Cloud Native 33 min read

How I Cut My Kubernetes Cloud Bill by 60% in 3 Months – Proven Strategies

Facing a 35‑million‑yuan monthly Kubernetes bill, the author analyzed hidden cost components, implemented five optimization campaigns—including resource request tuning, autoscaling, spot instances, storage tiering, and network consolidation—and reduced monthly expenses by 60% while boosting performance, delivering a detailed, reproducible methodology.

Ops Community

Oct 8, 2025

How I Cut My Kubernetes Cloud Bill by 60% in 3 Months – Proven Strategies

Introduction

"Why did the cloud bill increase by 20% this month?" The CFO’s question spurred a deep dive into a Kubernetes cluster on Alibaba Cloud that was costing 350,000 CNY per month. Over three months of systematic optimization, the monthly cost dropped to 140,000 CNY—a 60% reduction—while performance improved by 30%.

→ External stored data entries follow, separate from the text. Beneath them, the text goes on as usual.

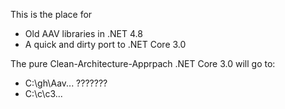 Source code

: This is the place for
- Old AAV libraries in .NET 4.8
- A quick and dirty port to .NET Core 3.0

The pure Clean-Architecture-Apprpach .NET Core 3.0 will go to:
- C:\gh\Aav\...  ???????
- C:\c\c3\...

Technical Background: The Hidden Truth of Kubernetes Costs

Cost Composition

Many assume cloud cost equals server cost, but it’s far more complex. For Alibaba Cloud the breakdown is roughly:

Compute (60‑70%): ECS instance fees (pay‑as‑you‑go vs. subscription), reserved instance coupons, spot instances.

Storage (15‑20%): Cloud disks (SSD, ESSD), NAS, OSS object storage.

Network (10‑15%): Public bandwidth (fixed vs. usage‑based), intra‑zone traffic, SLB load balancer fees.

Other (5‑10%): Snapshots, monitoring, image registry.

Common Causes of Resource Waste

According to CNCF surveys, average Kubernetes utilization is only 25‑35%, meaning 60‑75% of resources are idle.

Over‑provisioned resources: Developers request excess CPU/memory, many pods lack limits, request‑limit gaps are large.

Lack of autoscaling: Fixed pod counts, HPA not enabled, Cluster Autoscaler missing.

Fragmented resources: Uneven node utilization, missing node/pod affinity, many small nodes.

Poor storage usage: PersistentVolumeClaims never deleted, oversized PVCs, high‑performance disks used for low‑value data.

Initial State

Cluster details before optimization:

Kubernetes version: 1.24

45 ECS nodes (8 vCPU, 16 GiB)

~300 Pods, 35 micro‑services

Monthly cost composition (350,000 CNY):

ECS instances: 240,000 CNY (68.5%)

Cloud disks: 45,000 CNY (12.8%)

Network bandwidth: 30,000 CNY (8.6%)

SLB load balancer: 20,000 CNY (5.7%)

Other (monitoring, logs, etc.): 15,000 CNY (4.4%)

CPU avg. utilization 28%, memory 35%, storage 42% – clear signs of waste.

Core Content: Five Battles of Kubernetes Cost Optimization

Battle 1 – Optimize Resource Requests & Limits

Diagnosis

Collect pod usage with kubectl top pods and inspect requests/limits.

# 1. View all pod resource configs and usage
kubectl top pods --all-namespaces

# 2. Extract requests & limits
kubectl get pods --all-namespaces -o json | jq ...

# 3. List low‑usage pods
kubectl top pods --all-namespaces --sort-by='cpu' | tail -n 50

Findings

67% of Pods have no Request/Limit.

Many Pods request 2 CPU/4 GiB but actually use 200 mCPU/512 MiB.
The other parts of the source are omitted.